On this episode of "Fronteras":
- A mixed-race German woman makes a shocking discovery: she is the granddaughter of a Nazi (0:14).
- A distressed San Antonio neighborhood is experiencing a rebirth through housing and art (14:40).
‘My Grandfather Would Have Shot Me’: Granddaughter Of Nazi Commandant From ‘Schindler’s List’ Speaks
Jennifer Teege was born in 1970 to a white German woman and a black Nigerian man. Her mother left her in the care of an orphanage as an infant, and was taken in by a German foster family at age 3.
Until her formal adoption by the same family at age 7, she still had sporadic contact with her birth mother and grandmother.
In her late 30s, Teege discovered she was the granddaughter of a Nazi — specifically, the sadistic Amon Goeth, whose horrific crimes against Jews were detailed in the 1993 Stephen Spielberg film, “Schindler’s List.”
FRONTERAS EXTRA | Discovering Family's Nazi Past
Goeth was the commandant of the Kraków-Płaszów concentration camp in Poland. He and Teege’s grandmother lived together in a villa near the camp.
Teege wrote about coming to terms with her family history in the book ‘My Grandfather Would Have Shot Me: A Black Woman Discovers Her Family’s Nazi Past.”
Teege was in San Antonio in March for a fundraiser for the city’s Holocaust Memorial Museum.
‘This Is What The Community Should Have Been’: San Antonio's Eastside Improves Through Housing, Art
Eastside San Antonio is one of the city's oldest and most distressed neighborhoods.

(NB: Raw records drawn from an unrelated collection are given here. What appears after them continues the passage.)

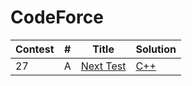 # CodeForce

|Contest| # | Title | Solution | 
|------ |---| ----- | -------- |
|27|A|[ Next Test](https://codeforces.com/problemset/problem/27/A)|[C++](./solutions/27/A%20%5BNext%20Test%5D.cpp)

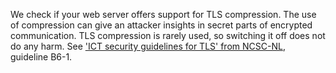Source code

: We check if your web server offers support for TLS compression. The use of compression can give an attacker insights in secret parts of encrypted communication.  TLS compression is rarely used, so switching it off does not do any harm. See ['ICT security guidelines for TLS' from NCSC-NL](https://www.ncsc.nl/actueel/whitepapers/ict-beveiligingsrichtlijnen-voor-transport-layer-security-tls.html), guideline B6-1.
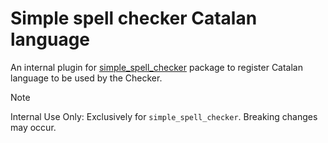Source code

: # Simple spell checker Catalan language 
An internal plugin for [simple_spell_checker](https://github.com/CatHood0/simple_spell_checker) package to register Catalan language to be used by the Checker.

> [!NOTE]
>
> Internal Use Only: Exclusively for `simple_spell_checker`. Breaking changes may occur.
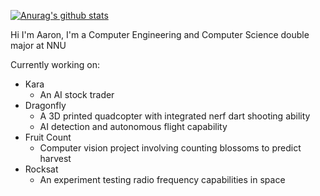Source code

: [![Anurag's github stats](https://github-readme-stats.vercel.app/api?username=aborger&theme=algolia&show_icons=true)](https://github.com/anuraghazra/github-readme-stats)

Hi I'm Aaron,
I'm a Computer Engineering and Computer Science double major at NNU

Currently working on:
- Kara
  - An AI stock trader
- Dragonfly
   - A 3D printed quadcopter with integrated nerf dart shooting ability
   - AI detection and autonomous flight capability
- Fruit Count
   - Computer vision project involving counting blossoms to predict harvest
- Rocksat
   - An experiment testing radio frequency capabilities in space

<!--
**aborger/aborger** is a ✨ _special_ ✨ repository because its `README.md` (this file) appears on your GitHub profile.

Here are some ideas to get you started:

- 🔭 I’m currently working on ...
- 🌱 I’m currently learning ...
- 👯 I’m looking to collaborate on ...
- 🤔 I’m looking for help with ...
- 💬 Ask me about ...
- 📫 How to reach me: ...
- 😄 Pronouns: ...
- ⚡ Fun fact: ...
-->
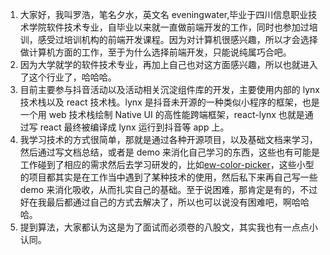 1. 大家好，我叫罗浩，笔名夕水，英文名 eveningwater,毕业于四川信息职业技术学院软件技术专业，自毕业以来就一直做前端开发的工作，同时也参加过培训，感受过培训机构的前端开发课程。因为对计算机很感兴趣，所以才会选择做计算机方面的工作，至于为什么选择前端开发，只能说纯属巧合吧。
2. 因为大学就学的软件技术专业，再加上自己也对这方面感兴趣，所以也就进入了这个行业了，哈哈哈。
3. 目前主要参与抖音活动以及活动相关沉淀组件库的开发，主要使用内部的 lynx 技术栈以及 react 技术栈。lynx 是抖音未开源的一种类似小程序的框架，也是一个用 web 技术栈绘制 Native UI 的高性能跨端框架，react-lynx 也就是通过写 react 最终被编译成 lynx 运行到抖音等 app 上。
4. 我学习技术的方式很简单，那就是通过各种开源项目，以及基础文档来学习，然后通过写文档总结，或者是 demo 来消化自己学习的东西，这些也有可能是工作碰到了相应的需求然后去学习研发的，比如[ew-color-picker](https://eveningwater.github.io/ew-color-picker)，这些小型的项目都其实是在工作当中遇到了某种技术的使用，然后私下来再自己写一些 demo 来消化吸收，从而扎实自己的基础。至于说困难，那肯定是有的，不过好在我最后都通过自己的方式去解决了，所以也可以说没有困难吧，啊哈哈哈。
5. 提到算法，大家都认为这是为了面试而必须卷的八股文，其实我也有一点点小认同。
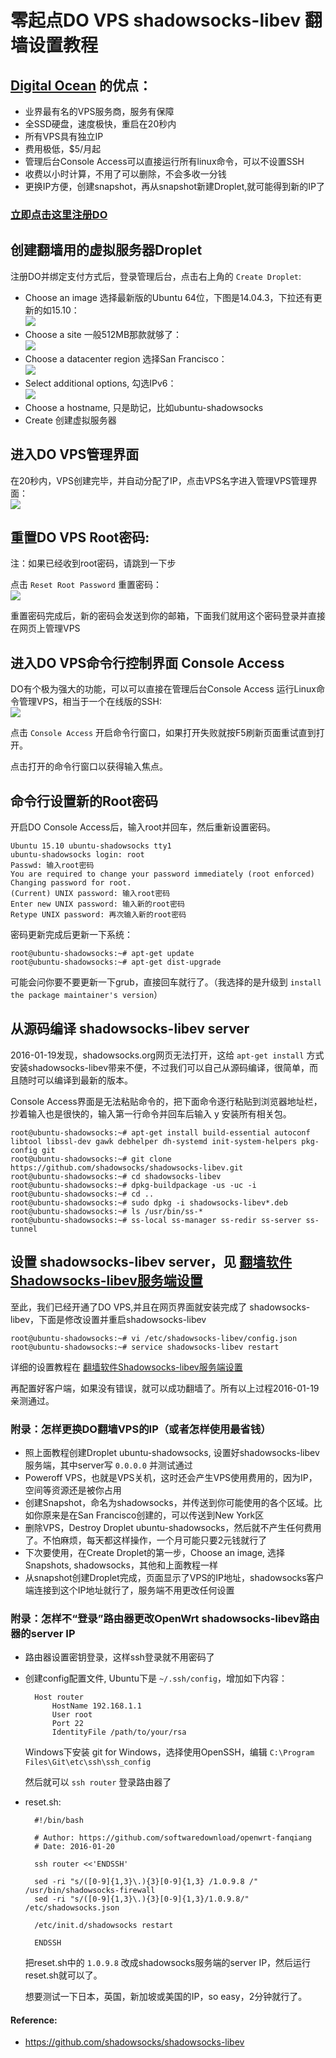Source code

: # 零起点DO VPS shadowsocks-libev 翻墙设置教程

## [Digital Ocean](https://www.digitalocean.com/?refcode=89497bd485e0) 的优点：
* 业界最有名的VPS服务商，服务有保障
* 全SSD硬盘，速度极快，重启在20秒内
* 所有VPS具有独立IP
* 费用极低，$5/月起
* 管理后台Console Access可以直接运行所有linux命令，可以不设置SSH
* 收费以小时计算，不用了可以删除，不会多收一分钱
* 更换IP方便，创建snapshot，再从snapshot新建Droplet,就可能得到新的IP了

### [立即点击这里注册DO](https://www.digitalocean.com/?refcode=89497bd485e0) 

## 创建翻墙用的虚拟服务器Droplet

注册DO并绑定支付方式后，登录管理后台，点击右上角的 `Create Droplet`:

- Choose an image 选择最新版的Ubuntu 64位，下图是14.04.3，下拉还有更新的如15.10：  
	![](images/3.9.choose-an-image.png)
- Choose a site 一般512MB那款就够了：  
	![](images/3.9.choose-a-size.png)
- Choose a datacenter region 选择San Francisco：  
	![](images/3.9.choose-a-datacenter-region.png)	
- Select additional options, 勾选IPv6：  
	![](images/3.9.select-addtional-options.png)
- Choose a hostname, 只是助记，比如ubuntu-shadowsocks
- Create 创建虚拟服务器

## 进入DO VPS管理界面

在20秒内，VPS创建完毕，并自动分配了IP，点击VPS名字进入管理VPS管理界面：  
![](images/3.9.jinru-fanqiang-vps-guanli.png)


## 重置DO VPS Root密码:  

注：如果已经收到root密码，请跳到一下步

点击 `Reset Root Password` 重置密码：  
![](images/3.9.reset-password.png)

重置密码完成后，新的密码会发送到你的邮箱，下面我们就用这个密码登录并直接在网页上管理VPS

## 进入DO VPS命令行控制界面 Console Access

DO有个极为强大的功能，可以可以直接在管理后台Console Access 运行Linux命令管理VPS，相当于一个在线版的SSH:  
![](images/3.9.console-access-fanqiang-vps.png)

点击 `Console Access` 开启命令行窗口，如果打开失败就按F5刷新页面重试直到打开。

点击打开的命令行窗口以获得输入焦点。

## 命令行设置新的Root密码

开启DO Console Access后，输入root并回车，然后重新设置密码。

	Ubuntu 15.10 ubuntu-shadowsocks tty1
	ubuntu-shadowsocks login: root
	Passwd: 输入root密码
	You are required to change your password immediately (root enforced)
	Changing password for root.
	(Current) UNIX password: 输入root密码
	Enter new UNIX password: 输入新的root密码
	Retype UNIX password: 再次输入新的root密码
	
密码更新完成后更新一下系统：
	
	root@ubuntu-shadowsocks:~# apt-get update
	root@ubuntu-shadowsocks:~# apt-get dist-upgrade
 
可能会问你要不要更新一下grub，直接回车就行了。（我选择的是升级到 `install the package maintainer's version`）

## 从源码编译 shadowsocks-libev server

2016-01-19发现，shadowsocks.org网页无法打开，这给 `apt-get install` 方式安装shadowsocks-libev带来不便，不过我们可以自己从源码编译，很简单，而且随时可以编译到最新的版本。

Console Access界面是无法粘贴命令的，把下面命令逐行粘贴到浏览器地址栏，抄着输入也是很快的，输入第一行命令并回车后输入 y 安装所有相关包。

	root@ubuntu-shadowsocks:~# apt-get install build-essential autoconf libtool libssl-dev gawk debhelper dh-systemd init-system-helpers pkg-config git
	root@ubuntu-shadowsocks:~# git clone https://github.com/shadowsocks/shadowsocks-libev.git
	root@ubuntu-shadowsocks:~# cd shadowsocks-libev
	root@ubuntu-shadowsocks:~# dpkg-buildpackage -us -uc -i
	root@ubuntu-shadowsocks:~# cd ..
	root@ubuntu-shadowsocks:~# sudo dpkg -i shadowsocks-libev*.deb
	root@ubuntu-shadowsocks:~# ls /usr/bin/ss-*
	root@ubuntu-shadowsocks:~# ss-local ss-manager ss-redir ss-server ss-tunnel
	
## 设置 shadowsocks-libev server，见 [翻墙软件Shadowsocks-libev服务端设置](03.2.md)

至此，我们已经开通了DO VPS,并且在网页界面就安装完成了 shadowsocks-libev，下面是修改设置并重启shadowsocks-libev

	root@ubuntu-shadowsocks:~# vi /etc/shadowsocks-libev/config.json
	root@ubuntu-shadowsocks:~# service shadowsocks-libev restart
 
详细的设置教程在 [翻墙软件Shadowsocks-libev服务端设置](03.2.md)

再配置好客户端，如果没有错误，就可以成功翻墙了。所有以上过程2016-01-19亲测通过。


### 附录：怎样更换DO翻墙VPS的IP（或者怎样使用最省钱）

* 照上面教程创建Droplet ubuntu-shadowsocks, 设置好shadowsocks-libev服务端，其中server写 `0.0.0.0` 并测试通过
* Poweroff VPS，也就是VPS关机，这时还会产生VPS使用费用的，因为IP，空间等资源还是被你占用
* 创建Snapshot，命名为shadowsocks，并传送到你可能使用的各个区域。比如你原来是在San Francisco创建的，可以传送到New York区
* 删除VPS，Destroy Droplet ubuntu-shadowsocks，然后就不产生任何费用了。不怕麻烦，每天都这样操作，一个月可能只要2元钱就行了
* 下次要使用，在Create Droplet的第一步，Choose an image, 选择Snapshots, shadowsocks，其他和上面教程一样
* 从snapshot创建Droplet完成，页面显示了VPS的IP地址，shadowsocks客户端连接到这个IP地址就行了，服务端不用更改任何设置

### 附录：怎样不“登录”路由器更改OpenWrt shadowsocks-libev路由器的server IP

* 路由器设置密钥登录，这样ssh登录就不用密码了
* 创建config配置文件, Ubuntu下是 `~/.ssh/config`，增加如下内容：

		Host router
		    HostName 192.168.1.1
		    User root
		    Port 22
		    IdentityFile /path/to/your/rsa

	Windows下安装 git for Windows，选择使用OpenSSH，编辑 `C:\Program Files\Git\etc\ssh\ssh_config`

	然后就可以 `ssh router` 登录路由器了

* reset.sh:

		#!/bin/bash
		
		# Author: https://github.com/softwaredownload/openwrt-fanqiang
		# Date: 2016-01-20
		
		ssh router <<'ENDSSH'
		
		sed -ri "s/([0-9]{1,3}\.){3}[0-9]{1,3} /1.0.9.8 /" /usr/bin/shadowsocks-firewall
		sed -ri "s/([0-9]{1,3}\.){3}[0-9]{1,3}/1.0.9.8/" /etc/shadowsocks.json
		
		/etc/init.d/shadowsocks restart
		
		ENDSSH

	把reset.sh中的 `1.0.9.8` 改成shadowsocks服务端的server IP，然后运行 reset.sh就可以了。

	想要测试一下日本，英国，新加坡或美国的IP，so easy，2分钟就行了。	
	
	
#### Reference:
- https://github.com/shadowsocks/shadowsocks-libev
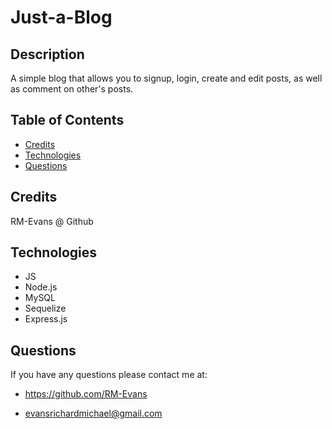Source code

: # Just-a-Blog

## Description

A simple blog that allows you to signup, login, create and edit posts, as well as comment on other's posts.

## Table of Contents

- [Credits](#credits)
- [Technologies](#technologies)
- [Questions](#questions)

## Credits

RM-Evans @ Github

## Technologies

- JS
- Node.js
- MySQL
- Sequelize
- Express.js

## Questions

If you have any questions please contact me at:

- https://github.com/RM-Evans

- evansrichardmichael@gmail.com
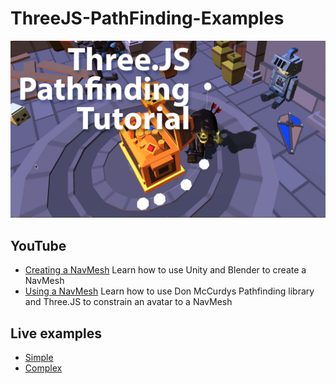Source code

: # ThreeJS-PathFinding-Examples

![pathfinding](www/assets/pathfinding.jpg)

## YouTube
- [Creating a NavMesh](https://www.youtube.com/watch?v=3CYljFpF4ds)
Learn how to use Unity and Blender to create a NavMesh
- [Using a NavMesh](https://www.youtube.com/watch?v=6P1tbSFalI0)
Learn how to use Don McCurdys Pathfinding library and Three.JS to constrain an avatar to a NavMesh

## Live examples
- [Simple](https://niklever.github.io/three/pathfinding/simple/)
- [Complex](https://niklever.github.io/three/pathfinding/dungeon/)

Unemployment rates on the Eastside hover around 10 percent, far above the citywide average of around 3 percent, according to the U.S. Bureau of Labor Statistics.
In the 2016 census, the Eastside, which is approximately 22 square miles, has a poverty rate of 33 percent, with 30 percent of residents over the age of 25 without a high school diploma.
But economic development is revitalizing Eastside neighborhoods.
In 2014, President Barack Obama declared the area a Promise Zone, an initiative aimed at revitalizing high-poverty neighborhoods with job creation, economic activity, and crime reduction.
A 4-mile area inside that Promise Zone is being revitalized through a $29.7 million Choice Neighborhood Grant from the U.S. Department of Housing & Urban Development. The San Antonio Housing Authority is managing the grant.